Should We Fear The XE Variant?
India Today|April 25, 2022
It has not claimed a victim yet, but the new XE variant of Omicron needs careful monitoring. Vaccination and containment are still our best shields against Covid
Sonali Acharjee
Should We Fear The XE Variant?
Ever since they started conferring names on the SARS-Cov-2 mutants, we’ve been wading through a Greek alphabet soup. Gallows humour had it that, as we endured Alpha, Beta, Delta, Omicron and their sub-variants, the WHO tactfully avoided the letter Xi—so as not to offend the Chinese. But the unpredictable rhythms of the Covid assembly line have brought us close enough this time: the new variant in our midst is called XE. It’s from the Omicron family and is suspected to be more infectious than anything else Covid-19 has thrown at us. Health experts and epidemiologists are warily putting it under the scanner—to predict, if that’s at all possible, whether humanity will be tossed aloft on one more of those waves that have risen and abated unevenly across the globe since 2020.

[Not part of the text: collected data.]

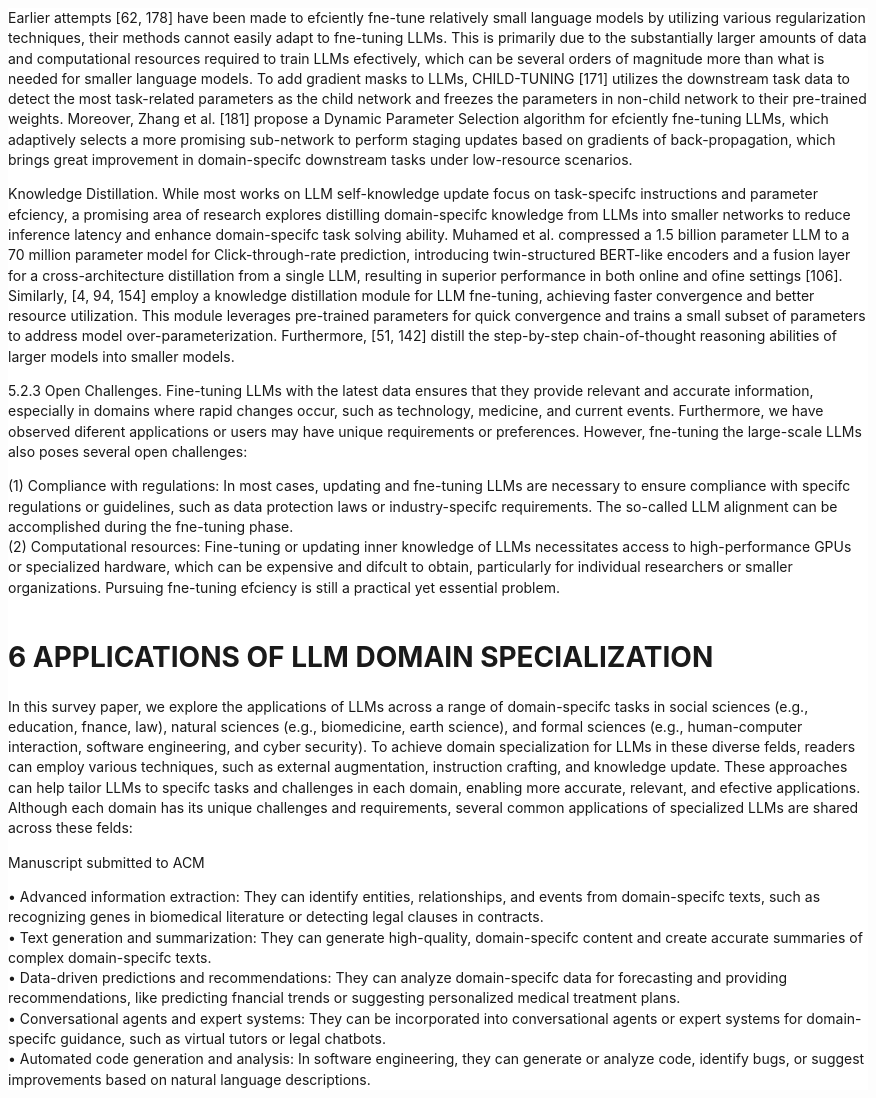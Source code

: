 Earlier attempts [62, 178] have been made to efciently fne-tune relatively small language models by utilizing various regularization techniques, their methods cannot easily adapt to fne-tuning LLMs. This is primarily due to the substantially larger amounts of data and computational resources required to train LLMs efectively, which can be several orders of magnitude more than what is needed for smaller language models. To add gradient masks to LLMs, CHILD-TUNING [171] utilizes the downstream task data to detect the most task-related parameters as the child network and freezes the parameters in non-child network to their pre-trained weights. Moreover, Zhang et al. [181] propose a Dynamic Parameter Selection algorithm for efciently fne-tuning LLMs, which adaptively selects a more promising sub-network to perform staging updates based on gradients of back-propagation, which brings great improvement in domain-specifc downstream tasks under low-resource scenarios.  

Knowledge Distillation. While most works on LLM self-knowledge update focus on task-specifc instructions and parameter efciency, a promising area of research explores distilling domain-specifc knowledge from LLMs into smaller networks to reduce inference latency and enhance domain-specifc task solving ability. Muhamed et al. compressed a 1.5 billion parameter LLM to a 70 million parameter model for Click-through-rate prediction, introducing twin-structured BERT-like encoders and a fusion layer for a cross-architecture distillation from a single LLM, resulting in superior performance in both online and ofine settings [106]. Similarly, [4, 94, 154] employ a knowledge distillation module for LLM fne-tuning, achieving faster convergence and better resource utilization. This module leverages pre-trained parameters for quick convergence and trains a small subset of parameters to address model over-parameterization. Furthermore, [51, 142] distill the step-by-step chain-of-thought reasoning abilities of larger models into smaller models.  

5.2.3 Open Challenges. Fine-tuning LLMs with the latest data ensures that they provide relevant and accurate information, especially in domains where rapid changes occur, such as technology, medicine, and current events. Furthermore, we have observed diferent applications or users may have unique requirements or preferences. However, fne-tuning the large-scale LLMs also poses several open challenges:  

(1) Compliance with regulations: In most cases, updating and fne-tuning LLMs are necessary to ensure compliance with specifc regulations or guidelines, such as data protection laws or industry-specifc requirements. The so-called LLM alignment can be accomplished during the fne-tuning phase.   
(2) Computational resources: Fine-tuning or updating inner knowledge of LLMs necessitates access to high-performance GPUs or specialized hardware, which can be expensive and difcult to obtain, particularly for individual researchers or smaller organizations. Pursuing fne-tuning efciency is still a practical yet essential problem.  

# 6 APPLICATIONS OF LLM DOMAIN SPECIALIZATION  

In this survey paper, we explore the applications of LLMs across a range of domain-specifc tasks in social sciences (e.g., education, fnance, law), natural sciences (e.g., biomedicine, earth science), and formal sciences (e.g., human-computer interaction, software engineering, and cyber security). To achieve domain specialization for LLMs in these diverse felds, readers can employ various techniques, such as external augmentation, instruction crafting, and knowledge update. These approaches can help tailor LLMs to specifc tasks and challenges in each domain, enabling more accurate, relevant, and efective applications. Although each domain has its unique challenges and requirements, several common applications of specialized LLMs are shared across these felds:  

Manuscript submitted to ACM  

• Advanced information extraction: They can identify entities, relationships, and events from domain-specifc texts, such as recognizing genes in biomedical literature or detecting legal clauses in contracts.   
• Text generation and summarization: They can generate high-quality, domain-specifc content and create accurate summaries of complex domain-specifc texts.   
• Data-driven predictions and recommendations: They can analyze domain-specifc data for forecasting and providing recommendations, like predicting fnancial trends or suggesting personalized medical treatment plans.   
• Conversational agents and expert systems: They can be incorporated into conversational agents or expert systems for domain-specifc guidance, such as virtual tutors or legal chatbots.   
• Automated code generation and analysis: In software engineering, they can generate or analyze code, identify bugs, or suggest improvements based on natural language descriptions.  
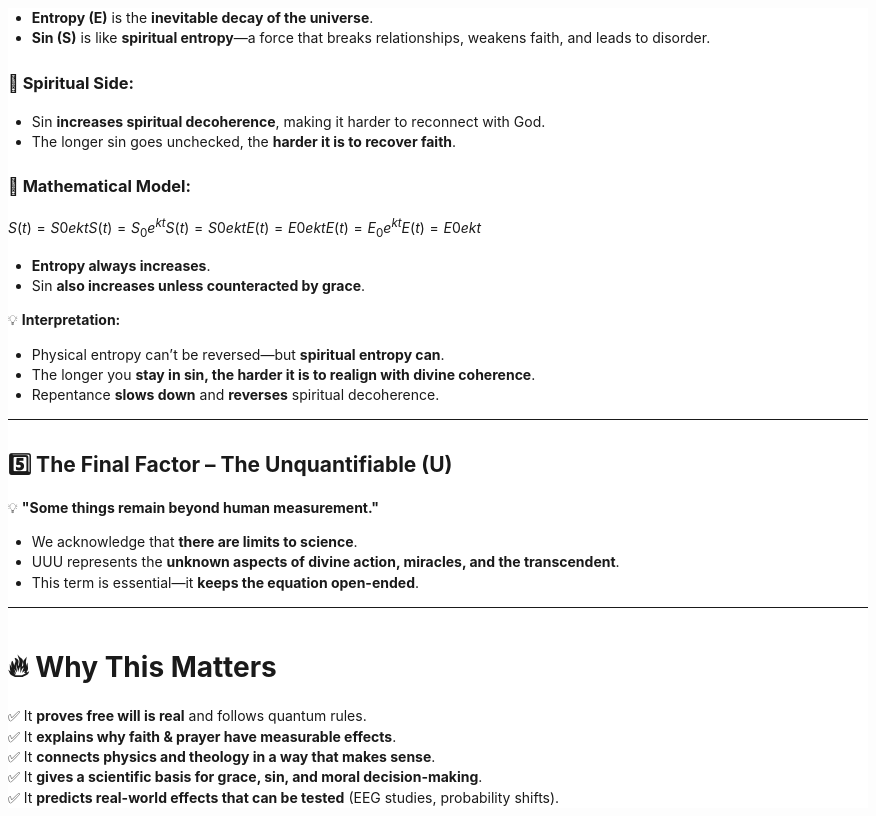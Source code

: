    
- **Entropy (E)** is the **inevitable decay of the universe**.   
- **Sin (S)** is like **spiritual entropy**—a force that breaks relationships, weakens faith, and leads to disorder.   
   
### 🙏 **Spiritual Side:**   
   
   
- Sin **increases spiritual decoherence**, making it harder to reconnect with God.   
- The longer sin goes unchecked, the **harder it is to recover faith**.   
   
### 🧮 **Mathematical Model:**   
   
$S(t)=S0ektS(t) = S_0 e^{kt}S(t)=S0​ekt E(t)=E0ektE(t) = E_0 e^{kt}E(t)=E0​ekt$   
   
   
- **Entropy always increases**.   
- Sin **also increases unless counteracted by grace**.   
   
💡 **Interpretation:**   
   
   
- Physical entropy can’t be reversed—but **spiritual entropy can**.   
- The longer you **stay in sin, the harder it is to realign with divine coherence**.   
- Repentance **slows down** and **reverses** spiritual decoherence.   
   
   
---   
   
## **5️⃣ The Final Factor – The Unquantifiable (U)**   
   
💡 **"Some things remain beyond human measurement."**   
   
   
- We acknowledge that **there are limits to science**.   
- UUU represents the **unknown aspects of divine action, miracles, and the transcendent**.   
- This term is essential—it **keeps the equation open-ended**.   
   
   
---   
   
# **🔥 Why This Matters**   
   
✅ It **proves free will is real** and follows quantum rules.     
✅ It **explains why faith & prayer have measurable effects**.     
✅ It **connects physics and theology in a way that makes sense**.     
✅ It **gives a scientific basis for grace, sin, and moral decision-making**.     
✅ It **predicts real-world effects that can be tested** (EEG studies, probability shifts).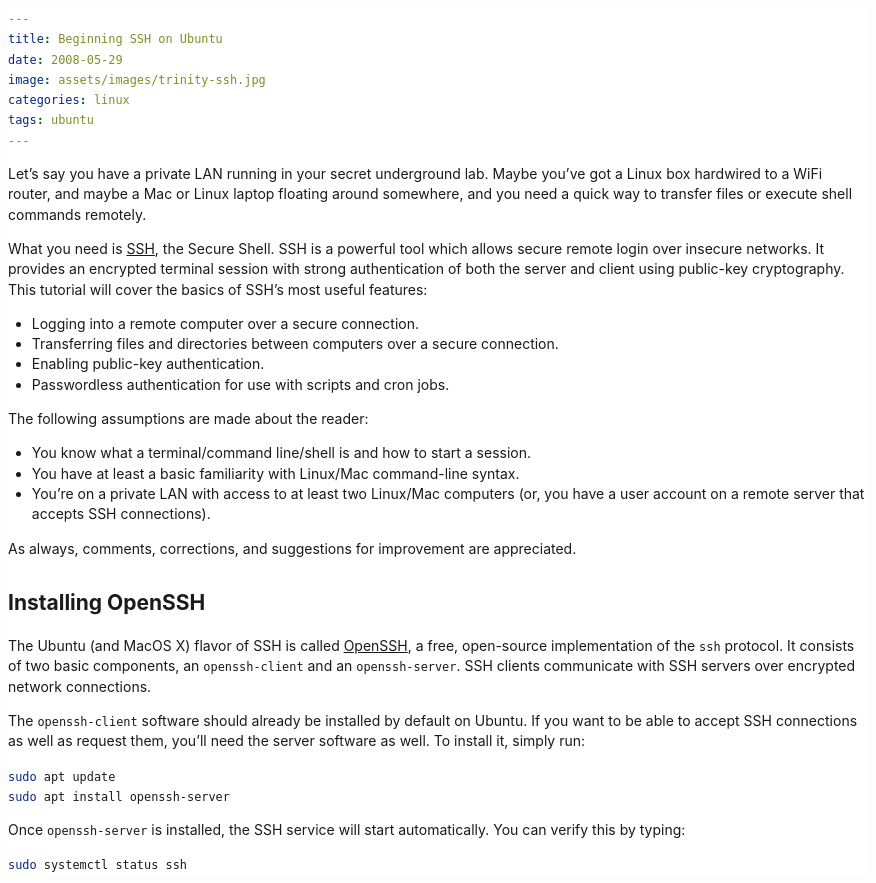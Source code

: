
 ```yaml
---
title: Beginning SSH on Ubuntu
date: 2008-05-29
image: assets/images/trinity-ssh.jpg
categories: linux
tags: ubuntu
---
```


Let’s say you have a private LAN running in your secret underground lab. Maybe you’ve got a Linux box hardwired to a WiFi router, and maybe a Mac or Linux laptop floating around somewhere, and you need a quick way to transfer files or execute shell commands remotely.

What you need is [SSH](http://en.wikipedia.org/wiki/Secure_Shell), the Secure Shell. SSH is a powerful tool which allows secure remote login over insecure networks. It provides an encrypted terminal session with strong authentication of both the server and client using public-key cryptography. This tutorial will cover the basics of SSH’s most useful features:

- Logging into a remote computer over a secure connection.
- Transferring files and directories between computers over a secure connection.
- Enabling public-key authentication.
- Passwordless authentication for use with scripts and cron jobs.

The following assumptions are made about the reader:

- You know what a terminal/command line/shell is and how to start a session.
- You have at least a basic familiarity with Linux/Mac command-line syntax.
- You’re on a private LAN with access to at least two Linux/Mac computers (or, you have a user account on a remote server that accepts SSH connections).

As always, comments, corrections, and suggestions for improvement are appreciated.

## Installing OpenSSH

The Ubuntu (and MacOS X) flavor of SSH is called [OpenSSH](http://www.openssh.org/), a free, open-source implementation of the `ssh` protocol. It consists of two basic components, an `openssh-client` and an `openssh-server`. SSH clients communicate with SSH servers over encrypted network connections.

The `openssh-client` software should already be installed by default on Ubuntu. If you want to be able to accept SSH connections as well as request them, you’ll need the server software as well. To install it, simply run:

```bash
sudo apt update
sudo apt install openssh-server
```

Once `openssh-server` is installed, the SSH service will start automatically. You can verify this by typing:

```bash
sudo systemctl status ssh
```
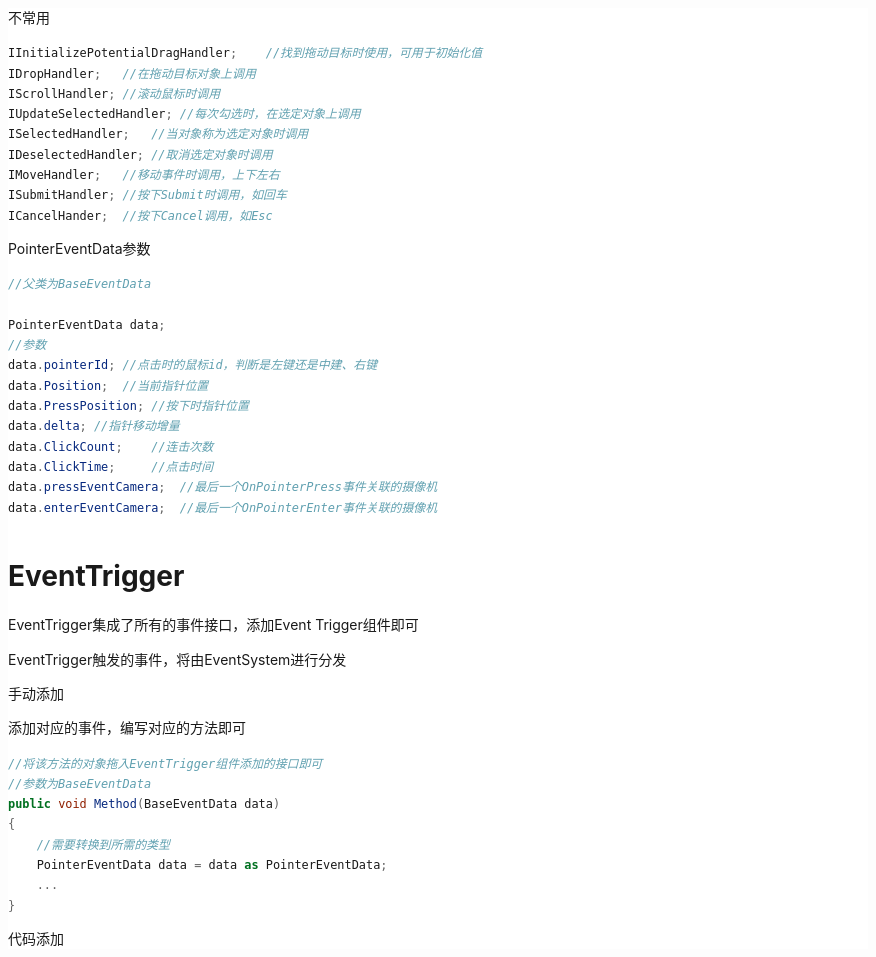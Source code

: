 不常用

```C#
IInitializePotentialDragHandler;	//找到拖动目标时使用，可用于初始化值
IDropHandler;	//在拖动目标对象上调用
IScrollHandler;	//滚动鼠标时调用
IUpdateSelectedHandler;	//每次勾选时，在选定对象上调用
ISelectedHandler;	//当对象称为选定对象时调用
IDeselectedHandler;	//取消选定对象时调用
IMoveHandler;	//移动事件时调用，上下左右
ISubmitHandler;	//按下Submit时调用，如回车
ICancelHander;	//按下Cancel调用，如Esc
```

PointerEventData参数

```C#
//父类为BaseEventData

PointerEventData data;
//参数
data.pointerId;	//点击时的鼠标id，判断是左键还是中建、右键
data.Position;	//当前指针位置
data.PressPosition;	//按下时指针位置
data.delta;	//指针移动增量
data.ClickCount;	//连击次数
data.ClickTime;		//点击时间
data.pressEventCamera;	//最后一个OnPointerPress事件关联的摄像机
data.enterEventCamera;	//最后一个OnPointerEnter事件关联的摄像机
```



# EventTrigger

EventTrigger集成了所有的事件接口，添加Event Trigger组件即可

EventTrigger触发的事件，将由EventSystem进行分发

手动添加

添加对应的事件，编写对应的方法即可

```C#
//将该方法的对象拖入EventTrigger组件添加的接口即可
//参数为BaseEventData
public void Method(BaseEventData data)
{
    //需要转换到所需的类型
    PointerEventData data = data as PointerEventData;
    ...
}
```



代码添加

The mood is one of muted alarm, with good reason. Despite a decline in Covid cases in India and other countries, the pandemic hasn’t lost its bite, as data and reports from Europe and China indicate. In Europe, a fresh wave attributed to an Omicron subvariant has led to 1.5 million new cases being recorded daily. In China, the surge was so severe that the country chose to place 26 million residents of its financial hub, Shanghai, on an indefinite lockdown. More than half of the cases there are occurring amongst the elderly and the unvaccinated.